Os dados são do Observatório de Segurança e Saúde no Trabalho e resultam em perda de produtividade, aumento de custos para as empresas e para o sistema de saúde.

Apesar da gravidade, a resposta institucional no Brasil tem sido insuficiente. A Lei 14.831/2024, que criou o Certificado de Empresa Promotora da Saúde Mental, até hoje não foi regulamentada e segue sem efeito prático. Já a Norma Regulamentadora nº 1 (NR-1), atualizada para incluir riscos psicossociais como assédio, estresse e sobrecarga na política de saúde e segurança do trabalho, teve sua entrada em vigor adiada para 2026.

Nesse contexto, os dados do Anuário Saúde Mental nas Empresas 2025, divulgado no Dia Mundial da Saúde Mental (10 de outubro), ajudam a dimensionar a distância entre discurso e prática. O índice geral de promoção de bem-estar pelas grandes companhias no Brasil passou de 5,05 pontos em 2024 para 8,19 neste ano. No entanto, em um ranking cuja pontuação máxima é 16, o resultado mostra que estamos aquém do ideal e revela contrastes entre setores e companhias. O crescimento foi puxado por um pequeno grupo de empresas que, efetivamente, transformam discurso em ações concretas.

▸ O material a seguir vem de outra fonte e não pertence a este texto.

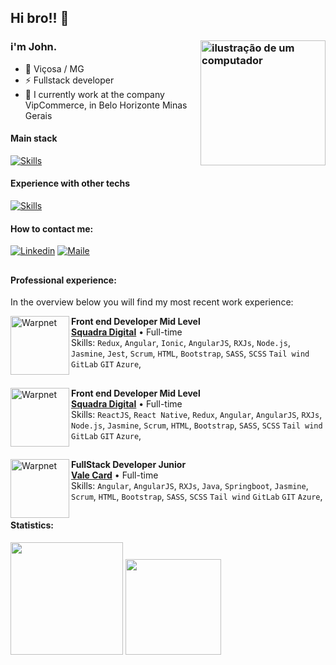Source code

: <link rel="stylesheet" href="https://cdn.jsdelivr.net/gh/devicons/devicon@v2.15.1/devicon.min.css">

## Hi bro!! 👋
### i'm John. <img src="https://media.tenor.com/pIFQKq9tCo0AAAAM/sir-percedal-of-sadlygrove-wakfu-the-animated-series.gif" alt="ilustração de um computador" min-width="200px" max-width="200px" width="200px" align="right">

- 🔰 Viçosa / MG
- ⚡ Fullstack developer 
- 🏦 I currently work at the company VipCommerce, in Belo Horizonte Minas Gerais


#### Main stack

[![Skills](https://skillicons.dev/icons?i=javascript,typescript,nodejs,react,angular,mysql,nestjs,rxjs,jest)](https://skillicons.dev)

#### Experience with other techs

[![Skills](https://skillicons.dev/icons?i=github,githubactions,gitlab,nginx,regex,postgres,jest,reactivex,html,css,sass,styledcomponents,vite,bootstrap,tailwind,jquery,express,rxjs,redux,sequelize,prisma,npm,yarn,git,linux,bash,figma,azure,bitbucket,postman,redis,photoshop,premiere)]()

#### How to contact me:
[<img alt="Linkedin" src="https://img.shields.io/badge/-linkedin-%230077B5?style=for-the-badge&logo=linkedin&logoColor=white"/>](https://www.linkedin.com/in/jhonathan-peres/)
[<img alt="Maile" src="https://img.shields.io/badge/mail-FFFFFF?style=for-the-badge&logo=mail&logoColor=black"/>](mailto:dotyomusic@gmail.com)

##

#### Professional experience:
In the overview below you will find my most recent work experience:

[<img align="left" height="94px" width="94px" alt="Warpnet"  src="https://media.licdn.com/dms/image/v2/C4E0BAQEsTHhL4GO-dw/company-logo_200_200/company-logo_200_200/0/1677777041236/vipcommerce_logo?e=2147483647&v=beta&t=8wSZpf3KfpCuh-l5XTFWPbwlKDxWcxmKxqqalpqDF1Y"/>](https://www.vipcommerce.com.br/)
**Front end Developer Mid Level** \
[**Squadra Digital**](https://www.squadra.com.br/) • Full-time \
Skills: `Redux`, `Angular`, `Ionic`, `AngularJS`, `RXJs`, `Node.js`, `Jasmine`, `Jest`, `Scrum`, `HTML`, `Bootstrap`, `SASS`, `SCSS` `Tail wind` `GitLab` `GIT` `Azure`, 
<br/> 

##

[<img align="left" height="94px" width="94px" alt="Warpnet" src="https://play-lh.googleusercontent.com/U3raDfjIVR6N7XoZaIKZxHHt6u6kTUyDAcyyAelMnrnuPLtUN-Mznpo2xXWREQAXf38"/>](https://www.squadra.com.br/)
**Front end Developer Mid Level** \
[**Squadra Digital**](https://www.squadra.com.br/) • Full-time \
Skills: `ReactJS`, `React Native`, `Redux`, `Angular`, `AngularJS`, `RXJs`, `Node.js`, `Jasmine`, `Scrum`, `HTML`, `Bootstrap`, `SASS`, `SCSS` `Tail wind` `GitLab` `GIT` `Azure`, 
<br/> 

##

[<img align="left" height="94px" width="94px" alt="Warpnet" src="https://yt3.googleusercontent.com/k41YwtjH3fZEUrfA8Z9TTaDDaVcSCQHWWZzcBTxq-a7H8Qdput91TGumr0r2E5e053zjYBLt=s900-c-k-c0x00ffffff-no-rj"/>](https://www.valecard.com.br/)
**FullStack Developer Junior** \
[**Vale Card**](https://www.valecard.com.br/) • Full-time \
Skills: `Angular`, `AngularJS`, `RXJs`, `Java`, `Springboot`, `Jasmine`, `Scrum`, `HTML`, `Bootstrap`, `SASS`, `SCSS` `Tail wind` `GitLab` `GIT` `Azure`, 
<br/> 

##

#### Statistics:
<div>
<img loading="lazy" height="180em" src="https://github-readme-stats.vercel.app/api/top-langs/?username=dotyocode&layout=compact&langs_count=7&theme=radical"/>
<img loading="lazy" height="153em" src="http://github-readme-streak-stats.herokuapp.com/?user=dotyocode&amp;theme=radical">
</div>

Ainda existe uma cultura empresarial que enxerga incompatibilidade entre aumentar a lucratividade e promover o bem-estar, mas é possível conjugar o bem-estar dos colaboradores com o retorno para os acionistas. Estudos demonstram o impacto positivo dos investimentos em saúde mental. Análises da McKinsey apontam retorno sobre investimento de até quatro vezes para cada dólar investido, o que é ratificado pela National Safety Council (EUA).

Mas, se investir em saúde mental vale a pena, devemos entender por que ainda predomina a hesitação em ampliar ações de promoção do bem-estar. A escuta verdadeira dos colaboradores exige coragem das lideranças, que passam a lidar com a subjetividade em um mundo guiado pela objetividade. Quando se abre esse espaço, não basta coletar informações: é necessário agir a partir delas. A crise é evidente, mas também uma oportunidade. O risco é perdermos essa chance, deixando a saúde mental confinada a índices frios, leis paradas e normas adiadas.